**Task directions:** Leave the pictures out while you restate every entry below word for word.

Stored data
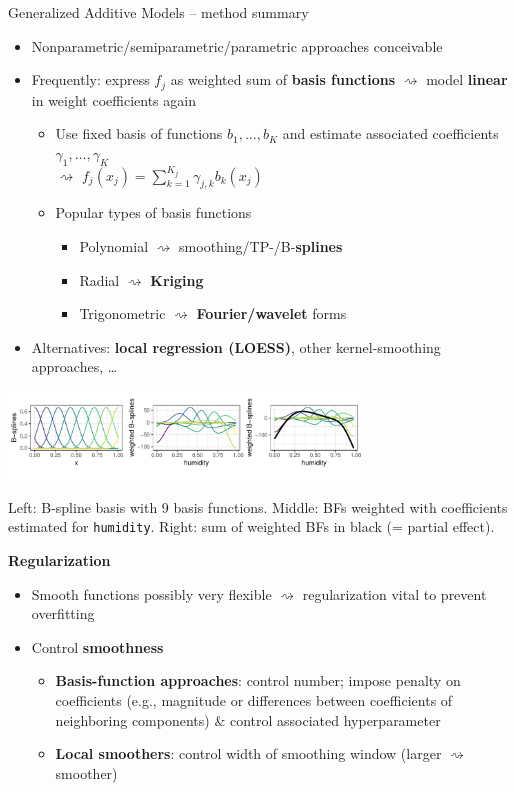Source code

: \documentclass[11pt,compress,t,notes=noshow, xcolor=table]{beamer}
\newcommand{\highlight}[1]{\textcolor{hlcol}{\textbf{#1}}}
\begin{document}
\begin{frame2}{Generalized Additive Models -- method summary}
\begin{itemize}
  \item Nonparametric/semiparametric/parametric approaches conceivable
  \item Frequently: express $f_j$ as weighted sum of \textbf{basis functions}
  $\rightsquigarrow$ model \textbf{linear} in weight coefficients again
  \begin{itemize}
      \item Use fixed basis of functions $b_1, \dots, b_K$ and estimate
      associated coefficients $\gamma_1, \dots, \gamma_K$ \\ $\rightsquigarrow$
      $f_j(x_j) = \textstyle \sum_{k=1}^{K_j} \gamma_{j, k} b_k(x_j)$
      \item Popular types of basis functions
      \begin{itemize}
        \footnotesize
        \item Polynomial $\rightsquigarrow$ smoothing/TP-/B-\textbf{splines}
        \item Radial $\rightsquigarrow$ \textbf{Kriging}
        \item Trigonometric $\rightsquigarrow$ \textbf{Fourier/wavelet} forms
      \end{itemize}
    \end{itemize}
    \item Alternatives: \textbf{local regression (LOESS)}, other
    kernel-smoothing approaches, \dots
\end{itemize}

\includegraphics[width=0.7\textwidth]{figure/gam_bike_spline_basis}

\tiny
Left: B-spline basis with 9 basis functions.
Middle: BFs weighted with coefficients estimated for
\texttt{humidity}.
Right: sum of weighted BFs in black (= partial effect).

\framebreak
\highlight{Regularization}
\begin{itemize}
    \item Smooth functions possibly very flexible $\rightsquigarrow$
    regularization vital to prevent overfitting
    \item Control \textbf{smoothness}
    \begin{itemize}
      \item \textbf{Basis-function approaches}: control number; impose penalty
      on coefficients
      (e.g., magnitude or differences between coefficients of neighboring
      components) \& control associated hyperparameter
      \item \textbf{Local smoothers}: control width of smoothing window
      (larger $\rightsquigarrow$ smoother)
    \end{itemize}
\end{itemize}


\end{frame2}
\end{document}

**Response to this task:**
Source code

: \documentclass[11pt,compress,t,notes=noshow, xcolor=table]{beamer}
\newcommand{\highlight}[1]{\textcolor{hlcol}{\textbf{#1}}}
\begin{document}
\begin{frame2}{Generalized Additive Models -- method summary}
\begin{itemize}
  \item Nonparametric/semiparametric/parametric approaches conceivable
  \item Frequently: express $f_j$ as weighted sum of \textbf{basis functions}
  $\rightsquigarrow$ model \textbf{linear} in weight coefficients again
  \begin{itemize}
      \item Use fixed basis of functions $b_1, \dots, b_K$ and estimate
      associated coefficients $\gamma_1, \dots, \gamma_K$ \\ $\rightsquigarrow$
      $f_j(x_j) = \textstyle \sum_{k=1}^{K_j} \gamma_{j, k} b_k(x_j)$
      \item Popular types of basis functions
      \begin{itemize}
        \footnotesize
        \item Polynomial $\rightsquigarrow$ smoothing/TP-/B-\textbf{splines}
        \item Radial $\rightsquigarrow$ \textbf{Kriging}
        \item Trigonometric $\rightsquigarrow$ \textbf{Fourier/wavelet} forms
      \end{itemize}
    \end{itemize}
    \item Alternatives: \textbf{local regression (LOESS)}, other
    kernel-smoothing approaches, \dots
\end{itemize}

\includegraphics[width=0.7\textwidth]{figure/gam_bike_spline_basis}

\tiny
Left: B-spline basis with 9 basis functions.
Middle: BFs weighted with coefficients estimated for
\texttt{humidity}.
Right: sum of weighted BFs in black (= partial effect).

\framebreak
\highlight{Regularization}
\begin{itemize}
    \item Smooth functions possibly very flexible $\rightsquigarrow$
    regularization vital to prevent overfitting
    \item Control \textbf{smoothness}
    \begin{itemize}
      \item \textbf{Basis-function approaches}: control number; impose penalty
      on coefficients
      (e.g., magnitude or differences between coefficients of neighboring
      components) \& control associated hyperparameter
      \item \textbf{Local smoothers}: control width of smoothing window
      (larger $\rightsquigarrow$ smoother)
    \end{itemize}
\end{itemize}


\end{frame2}
\end{document}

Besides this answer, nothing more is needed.